Like everything, there are product salesmen out there telling traders they have found the Holy Grail of trading, found that one strategy that promises you foreknowledge of exact market turning points. Unfortunately Elliott Wave won’t do that for you…and no strategy or method ever will. That said, this form of analysis is predictive and often provides a rough approximation of where pullbacks and trends will begin and end.
5-3 Wave Pattern
While this pattern is often disguised in a sea of choppy movement and price volatility, highly liquid markets generally move in a 5-3 pattern. A 5-3 pattern means that a trend unfolds in 5 waves, and corrections take place over 3 waves. For example, an uptrend will have an up wave (1), down wave (2), up wave (3), down wave (4) and a final up wave (5). Since the trend is moving higher, waves 2 and 4–which are pullbacks–will be smaller than waves 1 and 3 which are impulse waves in the direction of the trend. This overall 5 wave pattern is then followed by sizable correction of 3 waves: down wave (1), up wave (2), down wave (3).
Confused already? Stick with me. There is one more important concept to cover, then we will look at a few illustrations to clear things up. All waves are “fractals.” This means that a 5-3 pattern on a one minute chart may compose just wave 1 on a 15 minute chart. That big 5-wave uptrend you see on a daily chart, may be a Wave 2 move higher in a much longer-term 3-wave correction.

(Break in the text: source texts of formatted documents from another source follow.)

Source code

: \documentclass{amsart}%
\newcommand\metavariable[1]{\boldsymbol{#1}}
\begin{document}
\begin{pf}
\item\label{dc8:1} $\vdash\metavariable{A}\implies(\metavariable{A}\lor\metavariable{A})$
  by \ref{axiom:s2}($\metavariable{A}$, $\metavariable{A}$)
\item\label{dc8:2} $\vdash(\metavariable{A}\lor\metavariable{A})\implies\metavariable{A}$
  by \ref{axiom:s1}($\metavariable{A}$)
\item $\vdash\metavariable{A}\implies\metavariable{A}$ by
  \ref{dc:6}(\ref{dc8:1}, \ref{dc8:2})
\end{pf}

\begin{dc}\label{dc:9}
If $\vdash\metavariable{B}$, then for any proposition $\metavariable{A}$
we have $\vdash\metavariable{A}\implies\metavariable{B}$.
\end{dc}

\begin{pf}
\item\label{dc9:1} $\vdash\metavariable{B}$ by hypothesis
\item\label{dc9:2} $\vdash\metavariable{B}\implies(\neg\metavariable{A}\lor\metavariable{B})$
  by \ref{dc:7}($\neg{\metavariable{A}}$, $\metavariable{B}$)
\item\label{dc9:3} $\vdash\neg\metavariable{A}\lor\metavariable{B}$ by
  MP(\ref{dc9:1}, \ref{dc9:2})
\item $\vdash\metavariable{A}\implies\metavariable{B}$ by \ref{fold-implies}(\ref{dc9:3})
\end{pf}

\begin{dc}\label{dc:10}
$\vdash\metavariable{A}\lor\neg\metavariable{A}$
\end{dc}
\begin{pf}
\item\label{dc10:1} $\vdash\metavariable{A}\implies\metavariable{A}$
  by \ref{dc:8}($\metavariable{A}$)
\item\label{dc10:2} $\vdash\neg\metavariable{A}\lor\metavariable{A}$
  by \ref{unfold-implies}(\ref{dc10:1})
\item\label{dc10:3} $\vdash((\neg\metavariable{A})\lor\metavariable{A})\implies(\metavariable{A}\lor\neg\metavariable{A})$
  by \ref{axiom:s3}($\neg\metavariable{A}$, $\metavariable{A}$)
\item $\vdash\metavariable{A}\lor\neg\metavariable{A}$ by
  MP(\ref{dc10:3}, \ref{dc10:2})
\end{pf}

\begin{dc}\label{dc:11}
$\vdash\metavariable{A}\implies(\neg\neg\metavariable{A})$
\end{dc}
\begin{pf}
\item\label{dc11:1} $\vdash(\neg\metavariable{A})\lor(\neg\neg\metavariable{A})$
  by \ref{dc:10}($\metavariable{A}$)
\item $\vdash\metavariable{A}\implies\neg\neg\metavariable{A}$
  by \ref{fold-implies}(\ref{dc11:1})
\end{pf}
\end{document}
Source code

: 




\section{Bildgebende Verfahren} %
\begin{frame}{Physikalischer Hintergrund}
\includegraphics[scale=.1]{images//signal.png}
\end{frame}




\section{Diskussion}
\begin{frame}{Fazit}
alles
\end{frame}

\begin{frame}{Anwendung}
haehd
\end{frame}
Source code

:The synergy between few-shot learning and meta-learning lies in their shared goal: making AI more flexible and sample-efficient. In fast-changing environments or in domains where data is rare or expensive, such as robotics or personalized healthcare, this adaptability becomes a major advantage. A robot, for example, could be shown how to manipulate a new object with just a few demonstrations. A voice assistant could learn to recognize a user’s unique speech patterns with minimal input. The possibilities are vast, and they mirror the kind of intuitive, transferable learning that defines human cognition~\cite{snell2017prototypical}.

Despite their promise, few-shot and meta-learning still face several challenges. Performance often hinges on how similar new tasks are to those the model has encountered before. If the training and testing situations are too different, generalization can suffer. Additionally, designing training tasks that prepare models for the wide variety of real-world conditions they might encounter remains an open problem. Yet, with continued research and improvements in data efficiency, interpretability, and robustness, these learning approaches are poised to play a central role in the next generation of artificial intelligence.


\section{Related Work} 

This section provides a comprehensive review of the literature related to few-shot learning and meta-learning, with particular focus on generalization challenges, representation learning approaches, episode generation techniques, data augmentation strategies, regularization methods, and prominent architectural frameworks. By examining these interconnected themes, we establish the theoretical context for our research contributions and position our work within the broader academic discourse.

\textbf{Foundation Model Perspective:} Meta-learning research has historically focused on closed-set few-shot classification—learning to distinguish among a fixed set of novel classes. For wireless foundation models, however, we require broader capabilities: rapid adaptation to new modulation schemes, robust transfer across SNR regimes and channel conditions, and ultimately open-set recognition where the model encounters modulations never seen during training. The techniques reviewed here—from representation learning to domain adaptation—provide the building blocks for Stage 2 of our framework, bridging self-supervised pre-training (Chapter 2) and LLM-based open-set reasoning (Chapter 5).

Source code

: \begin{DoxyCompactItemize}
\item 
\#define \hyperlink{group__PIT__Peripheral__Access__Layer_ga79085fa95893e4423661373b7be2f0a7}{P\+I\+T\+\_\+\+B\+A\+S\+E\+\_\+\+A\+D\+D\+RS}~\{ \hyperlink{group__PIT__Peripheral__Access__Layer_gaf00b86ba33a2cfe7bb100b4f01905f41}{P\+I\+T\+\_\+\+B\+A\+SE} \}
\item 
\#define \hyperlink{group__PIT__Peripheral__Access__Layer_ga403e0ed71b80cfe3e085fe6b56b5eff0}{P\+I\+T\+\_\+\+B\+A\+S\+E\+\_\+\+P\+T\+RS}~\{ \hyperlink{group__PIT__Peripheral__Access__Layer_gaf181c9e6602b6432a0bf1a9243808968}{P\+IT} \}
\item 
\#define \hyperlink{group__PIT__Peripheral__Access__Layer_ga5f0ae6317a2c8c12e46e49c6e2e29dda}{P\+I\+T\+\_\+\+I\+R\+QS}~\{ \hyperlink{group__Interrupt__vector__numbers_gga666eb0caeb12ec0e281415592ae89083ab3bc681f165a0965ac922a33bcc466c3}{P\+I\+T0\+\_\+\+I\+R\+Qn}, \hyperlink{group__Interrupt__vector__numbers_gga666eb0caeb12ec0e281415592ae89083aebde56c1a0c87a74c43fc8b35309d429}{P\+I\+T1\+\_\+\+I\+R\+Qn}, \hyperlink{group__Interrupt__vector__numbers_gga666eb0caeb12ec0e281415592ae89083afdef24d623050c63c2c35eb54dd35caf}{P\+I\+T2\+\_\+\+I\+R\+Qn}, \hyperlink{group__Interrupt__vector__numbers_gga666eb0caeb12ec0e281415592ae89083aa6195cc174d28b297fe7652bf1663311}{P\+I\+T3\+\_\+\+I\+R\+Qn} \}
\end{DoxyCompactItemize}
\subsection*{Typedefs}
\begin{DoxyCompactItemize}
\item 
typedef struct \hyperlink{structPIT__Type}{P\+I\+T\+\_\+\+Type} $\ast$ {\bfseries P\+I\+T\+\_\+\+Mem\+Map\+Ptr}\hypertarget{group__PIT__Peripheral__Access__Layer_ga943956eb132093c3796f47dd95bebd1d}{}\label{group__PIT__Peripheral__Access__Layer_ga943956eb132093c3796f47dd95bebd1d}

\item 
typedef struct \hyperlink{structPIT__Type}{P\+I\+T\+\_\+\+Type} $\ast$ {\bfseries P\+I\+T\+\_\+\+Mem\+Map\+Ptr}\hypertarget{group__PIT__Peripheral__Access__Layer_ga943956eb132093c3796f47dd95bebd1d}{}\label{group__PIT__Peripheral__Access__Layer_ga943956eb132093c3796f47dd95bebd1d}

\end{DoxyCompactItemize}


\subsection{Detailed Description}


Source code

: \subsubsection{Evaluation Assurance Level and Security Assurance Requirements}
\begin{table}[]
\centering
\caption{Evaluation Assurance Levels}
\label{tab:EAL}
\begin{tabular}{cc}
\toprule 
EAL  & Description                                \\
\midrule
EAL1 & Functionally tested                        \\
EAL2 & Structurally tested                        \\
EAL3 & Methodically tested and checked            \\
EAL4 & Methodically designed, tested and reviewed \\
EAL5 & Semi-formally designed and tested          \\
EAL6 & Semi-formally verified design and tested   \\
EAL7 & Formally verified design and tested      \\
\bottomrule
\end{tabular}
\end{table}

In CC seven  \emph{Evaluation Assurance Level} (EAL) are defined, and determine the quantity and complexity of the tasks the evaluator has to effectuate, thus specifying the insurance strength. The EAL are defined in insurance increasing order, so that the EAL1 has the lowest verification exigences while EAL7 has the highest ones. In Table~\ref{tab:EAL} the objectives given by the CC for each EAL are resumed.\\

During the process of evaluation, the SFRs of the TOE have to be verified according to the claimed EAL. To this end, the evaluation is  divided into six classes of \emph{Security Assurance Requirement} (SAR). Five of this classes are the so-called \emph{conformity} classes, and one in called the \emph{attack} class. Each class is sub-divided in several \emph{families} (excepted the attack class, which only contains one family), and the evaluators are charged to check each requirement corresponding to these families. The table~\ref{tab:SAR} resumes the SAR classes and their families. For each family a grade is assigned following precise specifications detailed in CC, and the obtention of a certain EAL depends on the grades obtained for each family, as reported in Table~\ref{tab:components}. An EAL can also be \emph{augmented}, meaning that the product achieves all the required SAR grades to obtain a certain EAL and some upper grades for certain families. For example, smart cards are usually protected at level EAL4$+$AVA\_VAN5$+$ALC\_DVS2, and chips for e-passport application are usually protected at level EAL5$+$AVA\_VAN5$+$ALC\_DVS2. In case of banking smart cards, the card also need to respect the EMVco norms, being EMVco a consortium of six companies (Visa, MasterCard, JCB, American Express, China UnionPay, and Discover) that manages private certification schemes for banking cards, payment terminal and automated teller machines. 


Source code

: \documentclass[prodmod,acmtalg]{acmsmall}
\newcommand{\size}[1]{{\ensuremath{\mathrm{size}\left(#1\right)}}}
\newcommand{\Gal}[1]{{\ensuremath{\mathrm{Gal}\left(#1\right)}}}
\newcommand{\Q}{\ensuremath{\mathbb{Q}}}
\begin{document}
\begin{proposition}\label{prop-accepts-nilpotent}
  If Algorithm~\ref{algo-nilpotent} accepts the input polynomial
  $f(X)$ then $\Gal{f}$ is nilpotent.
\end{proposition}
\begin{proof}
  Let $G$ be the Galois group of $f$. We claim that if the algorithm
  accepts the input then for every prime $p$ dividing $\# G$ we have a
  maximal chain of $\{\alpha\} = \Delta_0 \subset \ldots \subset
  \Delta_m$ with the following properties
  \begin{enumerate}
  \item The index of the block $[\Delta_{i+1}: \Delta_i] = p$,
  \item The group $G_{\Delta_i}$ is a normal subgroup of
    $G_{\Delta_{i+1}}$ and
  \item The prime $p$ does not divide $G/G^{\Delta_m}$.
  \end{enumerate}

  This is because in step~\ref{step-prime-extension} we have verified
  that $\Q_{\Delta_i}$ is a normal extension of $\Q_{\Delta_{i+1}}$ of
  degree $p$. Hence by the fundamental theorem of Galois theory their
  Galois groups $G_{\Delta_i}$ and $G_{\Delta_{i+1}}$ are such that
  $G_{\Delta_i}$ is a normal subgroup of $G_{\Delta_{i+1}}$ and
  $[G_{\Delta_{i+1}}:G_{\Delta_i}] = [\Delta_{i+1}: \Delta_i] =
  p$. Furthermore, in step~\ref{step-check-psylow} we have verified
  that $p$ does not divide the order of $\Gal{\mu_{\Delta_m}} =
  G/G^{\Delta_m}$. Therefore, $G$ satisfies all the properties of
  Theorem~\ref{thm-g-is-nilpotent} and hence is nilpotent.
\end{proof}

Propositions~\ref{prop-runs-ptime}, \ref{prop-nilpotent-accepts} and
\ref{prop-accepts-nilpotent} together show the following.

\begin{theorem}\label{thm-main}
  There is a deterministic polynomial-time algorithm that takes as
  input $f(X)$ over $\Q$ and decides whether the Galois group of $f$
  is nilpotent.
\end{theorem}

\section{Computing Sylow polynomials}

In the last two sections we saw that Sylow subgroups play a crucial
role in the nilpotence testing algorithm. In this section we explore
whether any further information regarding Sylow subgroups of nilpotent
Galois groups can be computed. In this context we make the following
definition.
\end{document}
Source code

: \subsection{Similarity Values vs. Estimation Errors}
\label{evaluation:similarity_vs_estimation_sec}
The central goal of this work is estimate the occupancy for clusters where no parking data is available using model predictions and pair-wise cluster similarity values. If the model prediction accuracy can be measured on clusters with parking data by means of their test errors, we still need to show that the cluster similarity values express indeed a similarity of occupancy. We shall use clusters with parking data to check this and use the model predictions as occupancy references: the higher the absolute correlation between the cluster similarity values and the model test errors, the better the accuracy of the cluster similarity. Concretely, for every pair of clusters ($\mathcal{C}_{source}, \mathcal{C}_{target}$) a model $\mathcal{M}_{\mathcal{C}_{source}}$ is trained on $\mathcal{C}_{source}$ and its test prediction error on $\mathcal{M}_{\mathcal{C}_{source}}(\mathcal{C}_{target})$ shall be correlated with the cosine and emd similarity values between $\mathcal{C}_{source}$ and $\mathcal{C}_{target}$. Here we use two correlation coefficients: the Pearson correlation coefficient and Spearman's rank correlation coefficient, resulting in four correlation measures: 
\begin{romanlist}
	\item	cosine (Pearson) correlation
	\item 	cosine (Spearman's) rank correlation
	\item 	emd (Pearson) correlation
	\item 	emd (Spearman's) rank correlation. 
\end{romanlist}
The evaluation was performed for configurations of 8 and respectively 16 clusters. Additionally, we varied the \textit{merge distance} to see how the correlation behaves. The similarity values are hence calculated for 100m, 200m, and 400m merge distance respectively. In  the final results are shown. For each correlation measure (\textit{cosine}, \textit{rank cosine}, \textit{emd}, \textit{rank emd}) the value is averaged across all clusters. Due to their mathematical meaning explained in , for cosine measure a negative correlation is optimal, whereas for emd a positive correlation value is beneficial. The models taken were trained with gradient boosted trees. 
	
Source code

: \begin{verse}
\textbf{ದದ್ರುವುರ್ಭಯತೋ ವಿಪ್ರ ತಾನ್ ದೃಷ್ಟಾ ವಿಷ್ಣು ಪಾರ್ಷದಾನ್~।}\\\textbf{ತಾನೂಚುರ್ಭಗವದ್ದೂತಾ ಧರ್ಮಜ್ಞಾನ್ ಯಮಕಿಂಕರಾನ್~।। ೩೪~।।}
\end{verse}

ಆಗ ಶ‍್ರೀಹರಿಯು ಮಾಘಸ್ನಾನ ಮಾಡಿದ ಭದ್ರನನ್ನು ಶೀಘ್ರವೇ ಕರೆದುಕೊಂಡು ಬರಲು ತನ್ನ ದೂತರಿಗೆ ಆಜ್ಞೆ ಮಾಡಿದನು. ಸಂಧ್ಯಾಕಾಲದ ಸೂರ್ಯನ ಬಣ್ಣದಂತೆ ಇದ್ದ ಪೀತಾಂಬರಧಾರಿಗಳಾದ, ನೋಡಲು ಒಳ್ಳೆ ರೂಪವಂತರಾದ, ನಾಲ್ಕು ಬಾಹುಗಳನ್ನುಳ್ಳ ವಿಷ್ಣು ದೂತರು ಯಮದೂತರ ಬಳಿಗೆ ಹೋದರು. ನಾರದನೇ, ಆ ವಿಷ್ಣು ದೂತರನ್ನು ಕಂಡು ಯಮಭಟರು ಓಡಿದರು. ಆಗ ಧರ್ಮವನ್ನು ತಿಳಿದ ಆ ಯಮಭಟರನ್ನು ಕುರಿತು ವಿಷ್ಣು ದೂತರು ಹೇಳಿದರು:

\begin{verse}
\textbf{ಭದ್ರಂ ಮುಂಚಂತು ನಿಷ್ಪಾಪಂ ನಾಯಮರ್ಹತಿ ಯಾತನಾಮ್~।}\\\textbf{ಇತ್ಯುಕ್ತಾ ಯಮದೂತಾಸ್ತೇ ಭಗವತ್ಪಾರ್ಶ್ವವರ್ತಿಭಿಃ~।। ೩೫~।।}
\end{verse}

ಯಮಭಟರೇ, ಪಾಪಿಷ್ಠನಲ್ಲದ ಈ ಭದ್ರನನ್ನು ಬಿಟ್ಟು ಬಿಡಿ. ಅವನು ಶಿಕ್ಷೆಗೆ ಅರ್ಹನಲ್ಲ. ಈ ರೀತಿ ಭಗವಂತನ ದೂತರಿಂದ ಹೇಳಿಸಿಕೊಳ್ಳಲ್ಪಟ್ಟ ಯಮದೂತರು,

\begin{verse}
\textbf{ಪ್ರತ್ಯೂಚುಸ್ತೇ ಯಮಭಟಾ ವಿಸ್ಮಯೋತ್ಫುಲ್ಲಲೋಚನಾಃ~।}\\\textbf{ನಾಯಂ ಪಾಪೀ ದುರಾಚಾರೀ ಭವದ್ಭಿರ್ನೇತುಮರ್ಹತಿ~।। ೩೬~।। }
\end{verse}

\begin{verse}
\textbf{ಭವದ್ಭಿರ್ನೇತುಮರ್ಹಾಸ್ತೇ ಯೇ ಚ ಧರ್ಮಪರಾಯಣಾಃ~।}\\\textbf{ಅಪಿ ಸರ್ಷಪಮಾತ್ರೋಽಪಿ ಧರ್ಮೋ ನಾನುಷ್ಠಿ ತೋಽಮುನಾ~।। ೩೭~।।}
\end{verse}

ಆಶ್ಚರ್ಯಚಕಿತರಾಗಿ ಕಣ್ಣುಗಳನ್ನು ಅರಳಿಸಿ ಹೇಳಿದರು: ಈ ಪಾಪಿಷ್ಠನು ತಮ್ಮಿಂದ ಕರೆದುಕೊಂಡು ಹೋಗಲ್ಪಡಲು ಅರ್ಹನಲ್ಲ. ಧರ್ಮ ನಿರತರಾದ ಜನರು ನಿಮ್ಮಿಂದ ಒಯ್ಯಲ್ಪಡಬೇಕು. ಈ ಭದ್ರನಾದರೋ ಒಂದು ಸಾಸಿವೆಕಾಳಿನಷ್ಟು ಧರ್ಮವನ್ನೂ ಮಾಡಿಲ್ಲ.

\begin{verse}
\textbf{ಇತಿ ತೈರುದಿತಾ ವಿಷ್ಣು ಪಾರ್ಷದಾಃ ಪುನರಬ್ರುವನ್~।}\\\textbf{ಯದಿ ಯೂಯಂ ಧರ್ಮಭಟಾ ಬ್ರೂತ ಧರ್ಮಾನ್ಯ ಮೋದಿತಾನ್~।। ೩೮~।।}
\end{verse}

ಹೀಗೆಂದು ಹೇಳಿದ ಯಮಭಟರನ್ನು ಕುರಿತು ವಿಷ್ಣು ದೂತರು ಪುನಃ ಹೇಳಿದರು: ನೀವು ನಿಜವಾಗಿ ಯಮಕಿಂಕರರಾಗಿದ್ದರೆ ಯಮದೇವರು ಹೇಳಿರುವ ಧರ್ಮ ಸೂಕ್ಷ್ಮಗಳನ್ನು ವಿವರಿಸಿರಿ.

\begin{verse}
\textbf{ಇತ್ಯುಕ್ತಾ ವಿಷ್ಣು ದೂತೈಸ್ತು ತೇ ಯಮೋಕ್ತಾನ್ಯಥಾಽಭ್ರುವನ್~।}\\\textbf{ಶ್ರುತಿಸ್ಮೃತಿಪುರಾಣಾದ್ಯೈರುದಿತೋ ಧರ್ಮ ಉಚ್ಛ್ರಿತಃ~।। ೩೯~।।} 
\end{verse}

Here are two illustrations to help clear up the basic 5-3 concept of market movements.
Figure 1. Elliott Wave Basic 5-3 Pattern
From the above illustration you can see the general pattern that markets follow. The trend moves up in 5 waves and then corrects in 3–labeled A-B-C. But remember, this is happening on all time frames at the same time, from a tick chart all the way up to yearly and decade charts (and longer). The next illustration shows how this plays out.
Figure 2. Fractal Nature of Markets
A 5 wave pattern creates Wave 1 on a larger time frame. This is followed by a 3-wave correction which creates Wave 2 on that larger time frame, and so on. The 5-3 patterns on a shorter time frame are the building blocks for longer-term 5-3 patterns.
You may look at a price chart, and notice that markets rarely move in such a well defined way as the illustrations above depict. It’s never quite that easy. The two main problems traders face when they begin using Elliott Wave, and start labeling their charts accordingly, is that A: they either don’t see these patterns at all, or B: they think they see them everywhere but are labeling them all wrong.
While this is article is by no means a full explanation of Elliott Wave analysis, here are a few rules to help label these 5-3 waves.
- Wave 2 never moves beyond the start of Wave 1
- Wave 3 is the never the shortest wave; it must be longer than either Wave 1 or Wave 5, or both.
- Wave 4 never enters the price territory of Wave 1 (in highly leveraged markets you can allow a slight overlap).
If the market is not playing out according to these rules, then you’re likely labelling the chart wrong or the price action is not representative of a 5-3 model on the time frame you are looking at (there are other Elliott Wave patterns which occur within this 5-3 pattern, but are beyond the scope of this article).
If you want to increase your forecasting ability, then delve more deeply into Elliott Wave analysis. The definitive book on the subject is Elliott Wave Principle: Key to Market Behaviour by Frost and Prechter. While this form of analysis can be helpful, you don’t need it to trade. I’d actually advise you not to trade based on this methodology until you have researched it fully and practiced your wave counting skills.
Just knowing the basic 5-3 pattern will get you started. Try labeling charts using the method and rules outlined above. Depending on the time frame you’re looking at, you may not always see a 5-3 pattern. That is ok, don’t try to force it. Other patterns also exist, so you may need to shorten or broaden your time frame in order to see the 5-3pattern discussed here.
If you explore further, you’ll find that Elliott Wave can provide profit targets, estimate market turning points and provide a context for all other price movements you see on a charts–such as a triangle or a trading range. You’ll also learn other patterns, such as extensions, diagonals and the multiple forms that corrections can take.